THE TASK:
How many lines in the records below hold the string "fuzhengwei"? Answer with the number alone.

::::

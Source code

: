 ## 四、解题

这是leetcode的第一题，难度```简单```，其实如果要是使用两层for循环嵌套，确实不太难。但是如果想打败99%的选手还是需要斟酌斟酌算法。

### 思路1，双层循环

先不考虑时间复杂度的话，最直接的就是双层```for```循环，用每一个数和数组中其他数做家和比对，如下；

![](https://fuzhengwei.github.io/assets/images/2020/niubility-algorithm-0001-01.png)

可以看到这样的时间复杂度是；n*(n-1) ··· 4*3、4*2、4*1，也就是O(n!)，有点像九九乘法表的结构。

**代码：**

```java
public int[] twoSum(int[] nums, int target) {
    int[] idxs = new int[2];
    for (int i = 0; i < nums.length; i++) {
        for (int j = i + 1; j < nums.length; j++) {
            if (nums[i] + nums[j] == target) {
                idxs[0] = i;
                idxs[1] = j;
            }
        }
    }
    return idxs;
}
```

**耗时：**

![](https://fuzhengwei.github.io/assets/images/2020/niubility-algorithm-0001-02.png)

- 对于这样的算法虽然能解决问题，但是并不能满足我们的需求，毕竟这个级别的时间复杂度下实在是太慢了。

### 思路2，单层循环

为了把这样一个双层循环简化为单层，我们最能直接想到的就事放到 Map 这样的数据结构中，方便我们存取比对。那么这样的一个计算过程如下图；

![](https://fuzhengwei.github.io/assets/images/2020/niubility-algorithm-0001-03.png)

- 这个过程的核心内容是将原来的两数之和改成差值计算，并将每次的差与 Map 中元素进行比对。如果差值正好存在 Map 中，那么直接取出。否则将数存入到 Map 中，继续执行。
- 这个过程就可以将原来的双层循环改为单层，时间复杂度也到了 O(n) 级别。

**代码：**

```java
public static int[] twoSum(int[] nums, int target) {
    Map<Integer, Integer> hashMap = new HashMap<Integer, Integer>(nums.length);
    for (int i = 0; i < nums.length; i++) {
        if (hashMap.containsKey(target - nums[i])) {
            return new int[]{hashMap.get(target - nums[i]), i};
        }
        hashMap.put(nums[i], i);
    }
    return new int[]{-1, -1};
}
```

::::

SOLUTION FOR THIS PROBLEM:
3